One of the worst pieces of advice I ever got was to hide the port used by an application. This level of obscurity would allegedly protect my system from outside attackers while still allowing me in. The only problem: it didn’t work.
I applied this advice to two systems the same week – my personal server’s SSH interface and my employer’s mail server.
I had moved my SSH interface to a non-standard port in an attempt to block outside attackers from brute forcing my password. I moved my employer’s SMTP interface to a non-standard port in an attempt to keep it secure until I could add proper authentication. My assumption, based on the advice I’d received, was these were appropriate means of applying additional security.
My assumption was flawed.
Obscurity is not security at all
That weekend, at a conference, three things happened.

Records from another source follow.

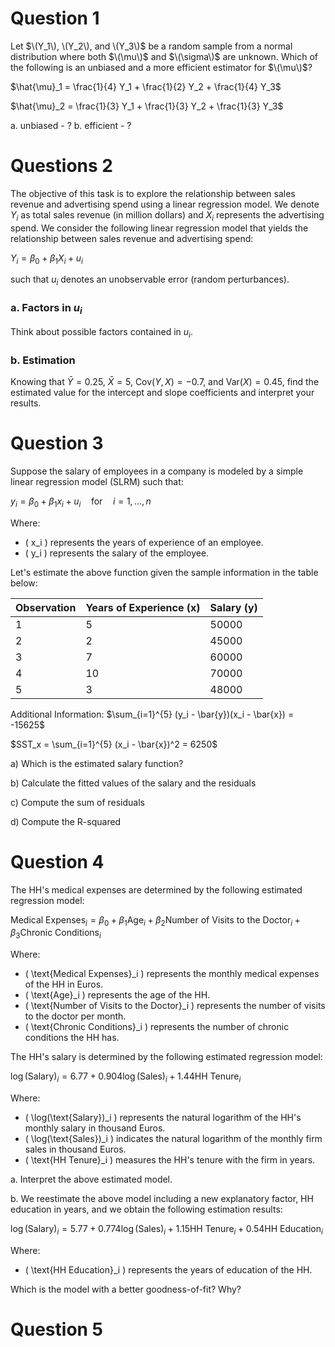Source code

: # Question 1

Let $\(Y_1\), \(Y_2\), and \(Y_3\)$ be a random sample from a normal distribution where both $\(\mu\)$ and $\(\sigma\)$ are unknown. Which of the following is an unbiased and a more efficient estimator for $\(\mu\)$? 

$\hat{\mu}_1 = \frac{1}{4} Y_1 + \frac{1}{2} Y_2 + \frac{1}{4} Y_3$

$\hat{\mu}_2 = \frac{1}{3} Y_1 + \frac{1}{3} Y_2 + \frac{1}{3} Y_3$

a. unbiased - ?
b. efficient - ?

# Questions 2

The objective of this task is to explore the relationship between sales revenue and advertising spend using a linear regression model.
We denote $Y_i$ as total sales revenue (in million dollars) and $X_i$ represents the advertising spend. We consider the following linear regression model that yields the relationship between sales revenue and advertising spend:

$Y_i = \beta_0 + \beta_1 X_i + u_i$

such that $u_i$ denotes an unobservable error (random perturbances).

### a. Factors in $u_i$
Think about possible factors contained in $u_i$.

### b. Estimation
Knowing that $\bar{Y} = 0.25$, $\bar{X} = 5$, $\text{Cov}(Y, X) = -0.7$, and $\text{Var}(X) = 0.45$, find the estimated value for the intercept and slope coefficients and interpret your results.


# Question 3
Suppose the salary of employees in a company is modeled by a simple linear regression model (SLRM) such that:

$y_i = \beta_0 + \beta_1 x_i + u_i \quad \text{for} \quad i = 1, ..., n$

Where:
- \( x_i \) represents the years of experience of an employee.
- \( y_i \) represents the salary of the employee.

Let's estimate the above function given the sample information in the table below:

| Observation | Years of Experience (x) | Salary (y) |
|-------------|-------------------------|------------|
| 1           | 5                       | 50000      |
| 2           | 2                       | 45000      |
| 3           | 7                       | 60000      |
| 4           | 10                      | 70000      |
| 5           | 3                       | 48000      |

Additional Information:
$\sum_{i=1}^{5} (y_i - \bar{y})(x_i - \bar{x}) = -15625$

$SST_x = \sum_{i=1}^{5} (x_i - \bar{x})^2 = 6250$

a) Which is the estimated salary function?

b) Calculate the fitted values of the salary and the residuals

c) Compute the sum of residuals

d) Compute the R-squared

# Question 4

The HH's medical expenses are determined by the following estimated regression model:

$\text{Medical Expenses}_i = \beta_0 + \beta_1 \text{Age}_i + \beta_2 \text{Number of Visits to the Doctor}_i + \beta_3 \text{Chronic Conditions}_i$

Where:
- \( \text{Medical Expenses}_i \) represents the monthly medical expenses of the HH in Euros.
- \( \text{Age}_i \) represents the age of the HH.
- \( \text{Number of Visits to the Doctor}_i \) represents the number of visits to the doctor per month.
- \( \text{Chronic Conditions}_i \) represents the number of chronic conditions the HH has.

The HH's salary is determined by the following estimated regression model:

$\log(\text{Salary})_i = 6.77 + 0.904 \log(\text{Sales})_i + 1.44 \text{HH Tenure}_i$

Where:
- \( \log(\text{Salary})_i \) represents the natural logarithm of the HH's monthly salary in thousand Euros.
- \( \log(\text{Sales})_i \) indicates the natural logarithm of the monthly firm sales in thousand Euros.
- \( \text{HH Tenure}_i \) measures the HH's tenure with the firm in years.

a. Interpret the above estimated model.

b. We reestimate the above model including a new explanatory factor, HH education in years, and we obtain the following estimation results:

$\log(\text{Salary})_i = 5.77 + 0.774 \log(\text{Sales})_i + 1.15 \text{HH Tenure}_i + 0.54 \text{HH Education}_i$

Where:
- \( \text{HH Education}_i \) represents the years of education of the HH.

Which is the model with a better goodness-of-fit? Why?



# Question 5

Someone broke my server. To this day I don’t know exactly how they got in (likely a random RCE bug in an application I was hosting). All I knew was that my site was misbehaving and I needed to fix it immediately as I was about to lecture on what I’d built.
Unfortunately, the conference network connection only allowed standard ports. I could use 80 and 443 for web traffic. I could use 22 for SSH to a server. Attempting to connect to SSH over port 44 was blocked entirely. Rather than lecture on a potentially hacked site, I called my provider and had them terminate the server. I restored from a backup the following week.

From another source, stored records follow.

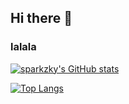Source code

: ## Hi there 👋
### lalala


[![sparkzky's GitHub stats](https://github-readme-stats.vercel.app/api?username=sparkzky&count_private=true&show_icons=true&theme=ambient_gradient&include_all_commits=true)](https://github.com/anuraghazra/github-readme-stats)


[![Top Langs](https://github-readme-stats.vercel.app/api/top-langs/?username=sparkzky&layout=compact&theme=ambient_gradient)](https://github.com/anuraghazra/github-readme-stats)

<!--
**sparkzky/sparkzky** is a ✨ _special_ ✨ repository because its `README.md` (this file) appears on your GitHub profile.

Here are some ideas to get you started:

- 🔭 I’m currently working on ...
- 🌱 I’m currently learning ...
- 👯 I’m looking to collaborate on ...
- 🤔 I’m looking for help with ...
- 💬 Ask me about ...
- 📫 How to reach me: ...
- 😄 Pronouns: ...
- ⚡ Fun fact: ...
-->
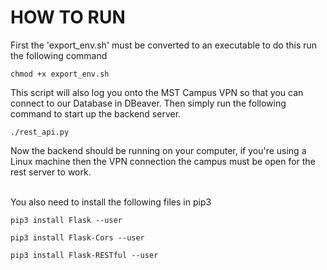 # HOW TO RUN

First the 'export_env.sh' must be converted to an executable to do this run the following command

`chmod +x export_env.sh`

This script will also log you onto the MST Campus VPN so that you can connect to our Database in DBeaver. Then simply run the following command to start up the backend server.

`./rest_api.py`

Now the backend should be running on your computer, if you're using a Linux machine then the VPN connection the campus must be open for the rest server to work.

<br/>
You also need to install the following files in pip3

`pip3 install Flask --user`
<br/>

`pip3 install Flask-Cors --user`
<br/>

`pip3 install Flask-RESTful --user`
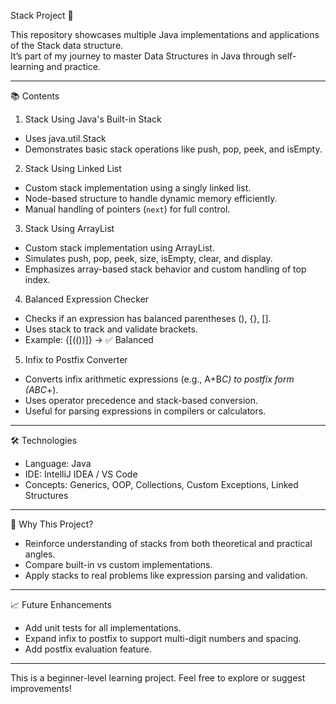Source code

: Stack Project 🧱

This repository showcases multiple Java implementations and applications of the Stack data structure.  
It’s part of my journey to master Data Structures in Java through self-learning and practice.

---

 📚 Contents

 1. Stack Using Java's Built-in Stack
- Uses java.util.Stack
- Demonstrates basic stack operations like push, pop, peek, and isEmpty.

 2. Stack Using Linked List
- Custom stack implementation using a singly linked list.
- Node-based structure to handle dynamic memory efficiently.
- Manual handling of pointers (`next`) for full control.

 3. Stack Using ArrayList
- Custom stack implementation using ArrayList.
- Simulates push, pop, peek, size, isEmpty, clear, and display.
- Emphasizes array-based stack behavior and custom handling of top index.

 4. Balanced Expression Checker
- Checks if an expression has balanced parentheses (), {}, [].
- Uses stack to track and validate brackets.
- Example: {[(())]} → ✅ Balanced

5. Infix to Postfix Converter
- Converts infix arithmetic expressions (e.g., A+B*C) to postfix form (ABC*+).
- Uses operator precedence and stack-based conversion.
- Useful for parsing expressions in compilers or calculators.

---

 🛠 Technologies
- Language: Java  
- IDE: IntelliJ IDEA / VS Code  
- Concepts: Generics, OOP, Collections, Custom Exceptions, Linked Structures

---

 📌 Why This Project?
- Reinforce understanding of stacks from both theoretical and practical angles.
- Compare built-in vs custom implementations.
- Apply stacks to real problems like expression parsing and validation.

---

 📈 Future Enhancements
- Add unit tests for all implementations.
- Expand infix to postfix to support multi-digit numbers and spacing.
- Add postfix evaluation feature.

---

This is a beginner-level learning project. Feel free to explore or suggest improvements!

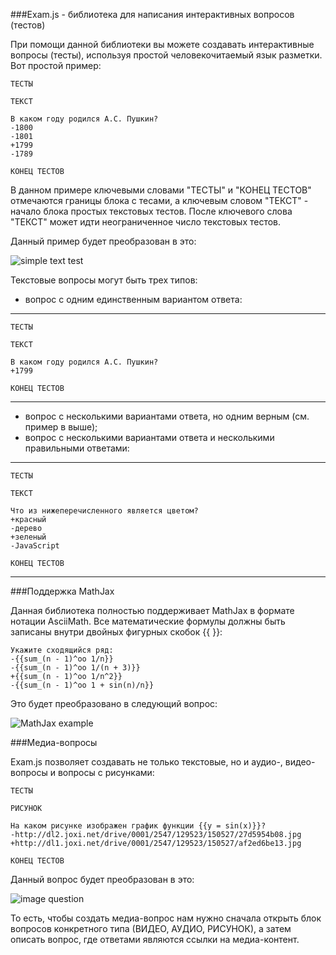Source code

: ###Exam.js - библиотека для написания интерактивных вопросов (тестов)

При помощи данной библиотеки вы можете создавать интерактивные вопросы (тесты), используя простой человекочитаемый язык разметки. Вот простой пример:

	ТЕСТЫ

	ТЕКСТ

	В каком году родился А.С. Пушкин?
	-1800
	-1801
	+1799
	-1789

	КОНЕЦ ТЕСТОВ

В данном примере ключевыми словами "ТЕСТЫ" и "КОНЕЦ ТЕСТОВ" отмечаются границы блока с тесами, а ключевым словом "ТЕКСТ" - начало блока простых текстовых тестов. После ключевого слова "ТЕКСТ" может идти неограниченное число текстовых тестов.

Данный пример будет преобразован в это:

![simple text test](http://dl2.joxi.net/drive/0001/2547/129523/150607/8e3abf44db.png)

Текстовые вопросы могут быть трех типов:

- вопрос с одним единственным вариантом ответа:

---

	ТЕСТЫ

	ТЕКСТ

	В каком году родился А.С. Пушкин?
	+1799

	КОНЕЦ ТЕСТОВ
	
---

- вопрос с несколькими вариантами ответа, но одним верным (см. пример в выше);
- вопрос с несколькими вариантами ответа и несколькими правильными ответами:

---

	ТЕСТЫ

	ТЕКСТ

	Что из нижеперечисленного является цветом?
	+красный
	-дерево
	+зеленый
	-JavaScript

	КОНЕЦ ТЕСТОВ
	
---


###Поддержка MathJax

Данная библиотека полностью поддерживает MathJax в формате нотации AsciiMath. Все математические формулы должны быть записаны внутри двойных фигурных скобок {{ }}:

	Укажите сходящийся ряд:
	-{{sum_(n - 1)^oo 1/n}}
	-{{sum_(n - 1)^oo 1/(n + 3)}}
	+{{sum_(n - 1)^oo 1/n^2}}
	-{{sum_(n - 1)^oo 1 + sin(n)/n}}

Это будет преобразовано в следующий вопрос:

![MathJax example](http://dl1.joxi.net/drive/0001/2547/129523/150607/b24fb26017.png)


###Медиа-вопросы

Exam.js позволяет создавать не только текстовые, но и аудио-, видео-вопросы и вопросы с рисунками:

	ТЕСТЫ

	РИСУНОК

	На каком рисунке изображен график функции {{y = sin(x)}}?
	-http://dl2.joxi.net/drive/0001/2547/129523/150527/27d5954b08.jpg
	+http://dl1.joxi.net/drive/0001/2547/129523/150527/af2ed6be13.jpg
	
	КОНЕЦ ТЕСТОВ
	
	
Данный вопрос будет преобразован в это:

![image question](http://dl2.joxi.net/drive/0001/2547/129523/150607/2d3f6b0ec5.png)

То есть, чтобы создать медиа-вопрос нам нужно сначала открыть блок вопросов конкретного типа (ВИДЕО, АУДИО, РИСУНОК), а затем описать вопрос, где ответами являются ссылки на медиа-контент.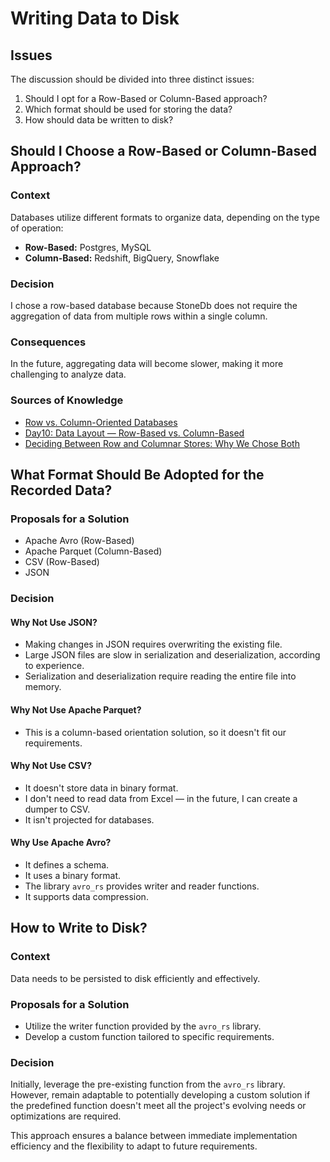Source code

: # Writing Data to Disk

## Issues

The discussion should be divided into three distinct issues:

1. Should I opt for a Row-Based or Column-Based approach?
2. Which format should be used for storing the data?
3. How should data be written to disk?

## Should I Choose a Row-Based or Column-Based Approach?

### Context
Databases utilize different formats to organize data, depending on the type of operation:
- **Row-Based:** Postgres, MySQL
- **Column-Based:** Redshift, BigQuery, Snowflake

### Decision
I chose a row-based database because StoneDb does not require the aggregation of data from multiple rows within a single column.

### Consequences
In the future, aggregating data will become slower, making it more challenging to analyze data.

### Sources of Knowledge
- [Row vs. Column-Oriented Databases](https://dataschool.com/data-modeling-101/row-vs-column-oriented-databases/)
- [Day10: Data Layout — Row-Based vs. Column-Based](https://www.linkedin.com/pulse/day10-data-layout-row-based-vs-column-based-farhan-khan/)
- [Deciding Between Row and Columnar Stores: Why We Chose Both](https://medium.com/bluecore-engineering/deciding-between-row-and-columnar-stores-why-we-chose-both-3a675dab4087)

## What Format Should Be Adopted for the Recorded Data?

### Proposals for a Solution
- Apache Avro (Row-Based)
- Apache Parquet (Column-Based)
- CSV (Row-Based)
- JSON

### Decision
#### Why Not Use JSON?
- Making changes in JSON requires overwriting the existing file.
- Large JSON files are slow in serialization and deserialization, according to experience.
- Serialization and deserialization require reading the entire file into memory.

#### Why Not Use Apache Parquet?
- This is a column-based orientation solution, so it doesn't fit our requirements.

#### Why Not Use CSV?
- It doesn't store data in binary format.
- I don't need to read data from Excel — in the future, I can create a dumper to CSV.
- It isn't projected for databases.

#### Why Use Apache Avro?
- It defines a schema.
- It uses a binary format.
- The library `avro_rs` provides writer and reader functions.
- It supports data compression.

## How to Write to Disk?

### Context
Data needs to be persisted to disk efficiently and effectively.

### Proposals for a Solution
- Utilize the writer function provided by the `avro_rs` library.
- Develop a custom function tailored to specific requirements.

### Decision
Initially, leverage the pre-existing function from the `avro_rs` library. However, remain adaptable to potentially developing a custom solution if the predefined function doesn't meet all the project's evolving needs or optimizations are required.

This approach ensures a balance between immediate implementation efficiency and the flexibility to adapt to future requirements.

Obscuring the port for my SSH connection didn’t afford me extra security. It merely made my server harder to manage. That I was still using password-based authentication (rather than a stronger key-based configuration) meant an attacker only had to guess my open port. This is easily done through port scanning on a known IP address, then brute forcing my (admittedly quite weak) password.

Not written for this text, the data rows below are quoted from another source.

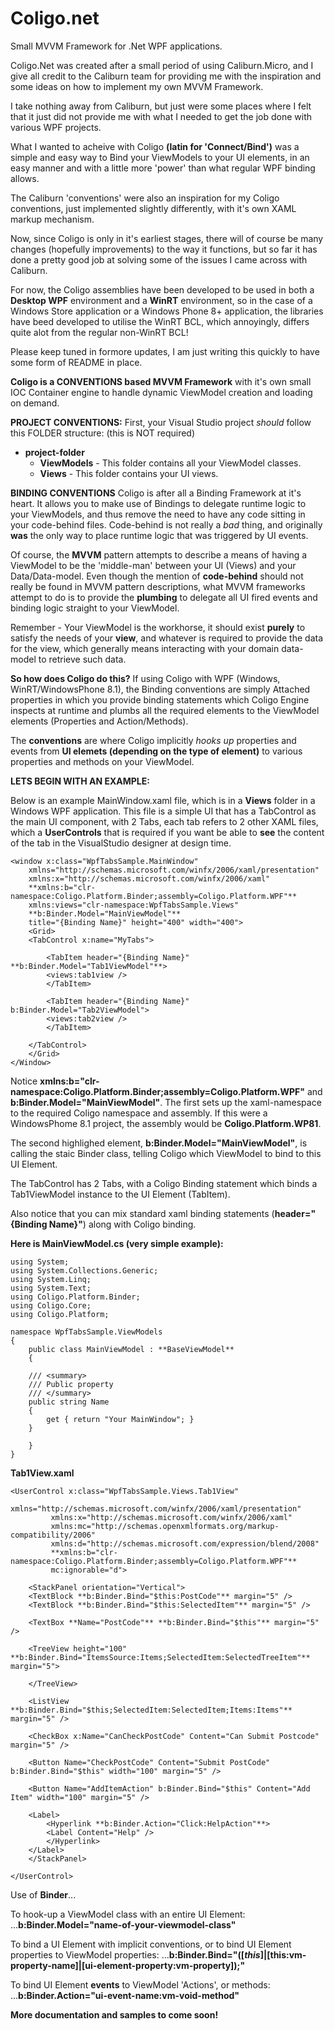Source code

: # Coligo.net
Small MVVM Framework for .Net WPF applications.

Coligo.Net was created after a small period of using Caliburn.Micro, and I give all credit to the Caliburn team
for providing me with the inspiration and some ideas on how to implement my own MVVM Framework.

I take nothing away from Caliburn, but just were some places where I felt that it just did not provide me with
what I needed to get the job done with various WPF projects.

What I wanted to acheive with Coligo **(latin for 'Connect/Bind')** was a simple and easy way to Bind your ViewModels to
your UI elements, in an easy manner and with a little more 'power' than what regular WPF binding allows.

The Caliburn 'conventions' were also an inspiration for my Coligo conventions, just implemented slightly differently, with
it's own XAML markup mechanism.

Now, since Coligo is only in it's earliest stages, there will of course be many changes (hopefully improvements) to the way
it functions, but so far it has done a pretty good job at solving some of the issues I came across with Caliburn.

For now, the Coligo assemblies have been developed to be used in both a **Desktop WPF** environment and a **WinRT** environment, so
in the case of a Windows Store application or a Windows Phone 8+ application, the libraries have beed developed to utilise
the WinRT BCL, which annoyingly, differs quite alot from the regular non-WinRT BCL!

Please keep tuned in formore updates, I am just writing this quickly to have some form of README in place.

**Coligo is a CONVENTIONS based MVVM Framework** with it's own small IOC Container engine to handle dynamic ViewModel creation
and loading on demand.

**PROJECT CONVENTIONS:**
First, your Visual Studio project *should* follow this FOLDER structure: (this is NOT required)
- **project-folder**
    - **ViewModels**           - This folder contains all your ViewModel classes.
    - **Views**                - This folder contains your UI views.

**BINDING CONVENTIONS**
Coligo is after all a Binding Framework at it's heart. It allows you to make use of Bindings to delegate runtime logic to your ViewModels, and thus remove the need
to have any code sitting in your code-behind files. Code-behind is not really a *bad* thing, and originally **was** the only way to place runtime logic that was triggered
by UI events.

Of course, the **MVVM** pattern attempts to describe a means of having a ViewModel to be the 'middle-man' between your UI (Views) and your Data/Data-model. Even though the
mention of **code-behind** should not really be found in MVVM pattern descriptions, what MVVM frameworks attempt to do is to provide the **plumbing** to delegate all
UI fired events and binding logic straight to your ViewModel.

Remember - Your ViewModel is the workhorse, it should exist **purely** to satisfy the needs of your **view**, and whatever is required to provide the data for the view,
which generally means interacting with your domain data-model to retrieve such data.

**So how does Coligo do this?** If using Coligo with WPF (Windows, WinRT/WindowsPhone 8.1), the Binding conventions are simply Attached properties in which you provide
binding statements which Coligo Engine inspects at runtime and plumbs all the required elements to the ViewModel elements (Properties and Action/Methods).

The **conventions** are where Coligo implicitly <i>hooks up</i> properties and events from **UI elemets (depending on the type of element)** to various properties and methods
on your ViewModel.

**LETS BEGIN WITH AN EXAMPLE:**

Below is an example MainWindow.xaml file, which is in a **Views** folder in a Windows WPF application. This file is a simple UI that has a TabControl as the
main UI component, with 2 Tabs, each tab refers to 2 other XAML files, which a **UserControls** that is required if you want be able to **see** the content
of the tab in the VisualStudio designer at design time.

	<window x:class="WpfTabsSample.MainWindow"
		xmlns="http://schemas.microsoft.com/winfx/2006/xaml/presentation"
		xmlns:x="http://schemas.microsoft.com/winfx/2006/xaml"
		**xmlns:b="clr-namespace:Coligo.Platform.Binder;assembly=Coligo.Platform.WPF"**
		xmlns:views="clr-namespace:WpfTabsSample.Views"
		**b:Binder.Model="MainViewModel"**
		title="{Binding Name}" height="400" width="400">
	    <Grid>
		<TabControl x:name="MyTabs">

		    <TabItem header="{Binding Name}" **b:Binder.Model="Tab1ViewModel"**>
			<views:tab1view />
		    </TabItem>

		    <TabItem header="{Binding Name}" b:Binder.Model="Tab2ViewModel">
			<views:tab2view />
		    </TabItem>

		</TabControl>
	    </Grid>
	</Window>

Notice **xmlns:b="clr-namespace:Coligo.Platform.Binder;assembly=Coligo.Platform.WPF"** and **b:Binder.Model="MainViewModel"**.
The first sets up the xaml-namespace to the required Coligo namespace and assembly. If this were a WindowsPhome 8.1 project, the assembly
would be **Coligo.Platform.WP81**.

The second highlighed element, **b:Binder.Model="MainViewModel"**, is calling the staic Binder class, telling Coligo which ViewModel to bind
to this UI Element.

The TabControl has 2 Tabs, with a Coligo Binding statement which binds a Tab1ViewModel instance to the UI Element (TabItem).

Also notice that you can mix standard xaml binding statements (**header="{Binding Name}"**) along with Coligo binding.

**Here is MainViewModel.cs (very simple example):**

	using System;
	using System.Collections.Generic;
	using System.Linq;
	using System.Text;
	using Coligo.Platform.Binder;
	using Coligo.Core;
	using Coligo.Platform;

	namespace WpfTabsSample.ViewModels
	{
	    public class MainViewModel : **BaseViewModel**
	    {

		/// <summary>
		/// Public property
		/// </summary>
		public string Name
		{
		    get { return "Your MainWindow"; }
		}

	    }
	}


**Tab1View.xaml**

	<UserControl x:class="WpfTabsSample.Views.Tab1View"
		     xmlns="http://schemas.microsoft.com/winfx/2006/xaml/presentation"
		     xmlns:x="http://schemas.microsoft.com/winfx/2006/xaml"
		     xmlns:mc="http://schemas.openxmlformats.org/markup-compatibility/2006"
		     xmlns:d="http://schemas.microsoft.com/expression/blend/2008"
		     **xmlns:b="clr-namespace:Coligo.Platform.Binder;assembly=Coligo.Platform.WPF"**
		     mc:ignorable="d">

	    <StackPanel orientation="Vertical">
		<TextBlock **b:Binder.Bind="$this:PostCode"** margin="5" />
		<TextBlock **b:Binder.Bind="$this:SelectedItem"** margin="5" />

		<TextBox **Name="PostCode"** **b:Binder.Bind="$this"** margin="5" />

		<TreeView height="100" **b:Binder.Bind="ItemsSource:Items;SelectedItem:SelectedTreeItem"** margin="5">

		</TreeView>

		<ListView **b:Binder.Bind="$this;SelectedItem:SelectedItem;Items:Items"** margin="5" />

		<CheckBox x:Name="CanCheckPostCode" Content="Can Submit Postcode" margin="5" />

		<Button Name="CheckPostCode" Content="Submit PostCode" b:Binder.Bind="$this" width="100" margin="5" />

		<Button Name="AddItemAction" b:Binder.Bind="$this" Content="Add Item" width="100" margin="5" />

		<Label>
		    <Hyperlink **b:Binder.Action="Click:HelpAction"**>
			<Label Content="Help" />
		    </Hyperlink>
		</Label>
	    </StackPanel>

	</UserControl>

Use of **Binder**...

To hook-up a ViewModel class with an entire UI Element:
...**b:Binder.Model="name-of-your-viewmodel-class"**

To bind a UI Element with implicit conventions, or to bind UI Element properties to ViewModel properties:
...**b:Binder.Bind="([$this]|[$this:vm-property-name]|[ui-element-property:vm-property]);"**

To bind UI Element **events** to ViewModel 'Actions', or methods:
...**b:Binder.Action="ui-event-name:vm-void-method"**


**More documentation and samples to come soon!**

Hiding a port is a minor impediment
It took about 12 hours for attackers to discover the non-standard port I’d set up for my employer’s SMTP interface. After that, it was only 4 hours later before our IP address was blacklisted for acting as an open relay for spammers.
Changing the port used by SMTP did absolutely nothing to keep the bad actors out; it merely slowed them down by a few hours.
In the end, it cost me several days of work to remediate the issues. Applying for removal from blacklists. Configuring proper authentication with a real email gateway. I used obscurity as a quick hack to work around a larger problem, and that turned out to be a crippling mistake.
Real security or nothing
Digital security is fundamentally analogous to security in the real world. If you don’t have time or budget to put a lock on your front door, moving the front door to the back of the house is not an adequate solution. Relocating a point of entry or otherwise obscuring access does nothing to promote real security.
Instead, focus on concrete steps that do provide additional safety. Use only strong passwords. Wherever possible, leverage key-based authentication. Implement multiple authentication factors. Leverage standard ports but with proper firewall filtering on allowed traffic.
Obscurity is never an adequate substitute for doing the real work to embrace and encourage security.